### What is needed
Transcribe exactly the line that contains "Каратыноіды – гэта" and every line after it to the end of the entries, and nothing more.

Collected data:

□ □ □ □

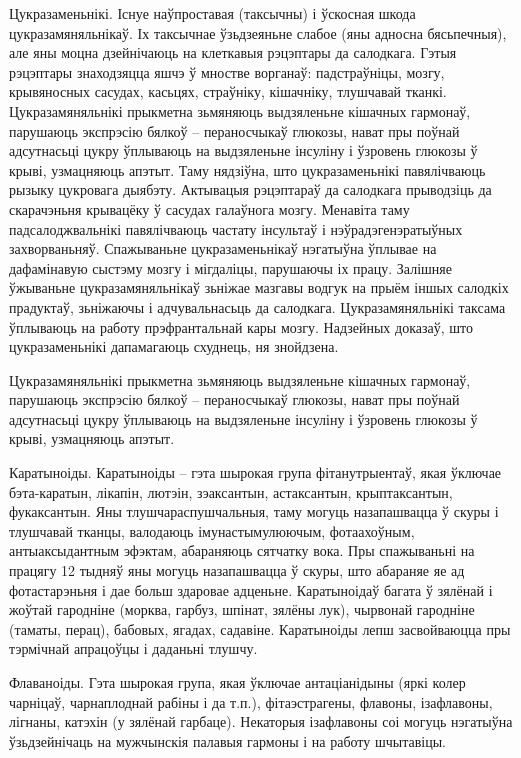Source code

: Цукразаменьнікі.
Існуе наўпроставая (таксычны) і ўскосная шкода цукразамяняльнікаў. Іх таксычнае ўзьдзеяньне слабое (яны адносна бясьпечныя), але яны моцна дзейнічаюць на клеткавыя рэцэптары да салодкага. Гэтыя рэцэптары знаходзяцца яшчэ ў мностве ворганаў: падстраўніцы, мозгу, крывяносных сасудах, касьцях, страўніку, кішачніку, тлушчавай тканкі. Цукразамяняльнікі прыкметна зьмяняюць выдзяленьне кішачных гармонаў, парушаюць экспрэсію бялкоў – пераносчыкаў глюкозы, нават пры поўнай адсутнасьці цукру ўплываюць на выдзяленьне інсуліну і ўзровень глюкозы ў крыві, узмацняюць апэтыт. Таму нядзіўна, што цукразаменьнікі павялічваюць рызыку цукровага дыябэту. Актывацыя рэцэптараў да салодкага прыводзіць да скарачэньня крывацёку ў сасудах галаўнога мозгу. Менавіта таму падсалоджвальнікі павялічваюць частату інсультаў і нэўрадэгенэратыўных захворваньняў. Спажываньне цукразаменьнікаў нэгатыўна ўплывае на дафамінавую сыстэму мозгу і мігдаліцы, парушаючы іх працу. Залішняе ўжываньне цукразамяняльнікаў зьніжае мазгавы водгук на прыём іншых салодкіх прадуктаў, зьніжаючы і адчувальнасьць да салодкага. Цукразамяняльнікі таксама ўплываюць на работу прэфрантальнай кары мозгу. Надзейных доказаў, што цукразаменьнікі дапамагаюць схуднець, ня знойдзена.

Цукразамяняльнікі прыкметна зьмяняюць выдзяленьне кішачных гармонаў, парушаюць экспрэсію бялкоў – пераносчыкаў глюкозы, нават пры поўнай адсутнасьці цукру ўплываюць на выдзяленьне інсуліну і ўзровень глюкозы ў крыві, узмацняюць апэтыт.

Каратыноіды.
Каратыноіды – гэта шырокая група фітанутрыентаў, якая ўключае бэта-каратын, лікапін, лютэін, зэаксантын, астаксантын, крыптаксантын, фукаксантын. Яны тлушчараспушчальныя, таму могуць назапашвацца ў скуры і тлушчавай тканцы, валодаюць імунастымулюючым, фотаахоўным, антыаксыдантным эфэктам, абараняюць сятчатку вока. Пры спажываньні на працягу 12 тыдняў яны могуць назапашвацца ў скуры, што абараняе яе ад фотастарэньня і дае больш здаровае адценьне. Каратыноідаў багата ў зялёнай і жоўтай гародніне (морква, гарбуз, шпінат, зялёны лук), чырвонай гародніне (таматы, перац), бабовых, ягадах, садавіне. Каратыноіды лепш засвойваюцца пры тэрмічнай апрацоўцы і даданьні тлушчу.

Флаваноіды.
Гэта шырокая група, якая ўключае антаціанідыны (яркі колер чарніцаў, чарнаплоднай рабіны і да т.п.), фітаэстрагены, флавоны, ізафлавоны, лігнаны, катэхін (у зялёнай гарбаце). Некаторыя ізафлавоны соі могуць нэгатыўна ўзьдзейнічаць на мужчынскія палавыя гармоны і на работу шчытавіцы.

□ □ □ □

### Solution below
Каратыноіды – гэта шырокая група фітанутрыентаў, якая ўключае бэта-каратын, лікапін, лютэін, зэаксантын, астаксантын, крыптаксантын, фукаксантын. Яны тлушчараспушчальныя, таму могуць назапашвацца ў скуры і тлушчавай тканцы, валодаюць імунастымулюючым, фотаахоўным, антыаксыдантным эфэктам, абараняюць сятчатку вока. Пры спажываньні на працягу 12 тыдняў яны могуць назапашвацца ў скуры, што абараняе яе ад фотастарэньня і дае больш здаровае адценьне. Каратыноідаў багата ў зялёнай і жоўтай гародніне (морква, гарбуз, шпінат, зялёны лук), чырвонай гародніне (таматы, перац), бабовых, ягадах, садавіне. Каратыноіды лепш засвойваюцца пры тэрмічнай апрацоўцы і даданьні тлушчу.

Флаваноіды.
Гэта шырокая група, якая ўключае антаціанідыны (яркі колер чарніцаў, чарнаплоднай рабіны і да т.п.), фітаэстрагены, флавоны, ізафлавоны, лігнаны, катэхін (у зялёнай гарбаце). Некаторыя ізафлавоны соі могуць нэгатыўна ўзьдзейнічаць на мужчынскія палавыя гармоны і на работу шчытавіцы.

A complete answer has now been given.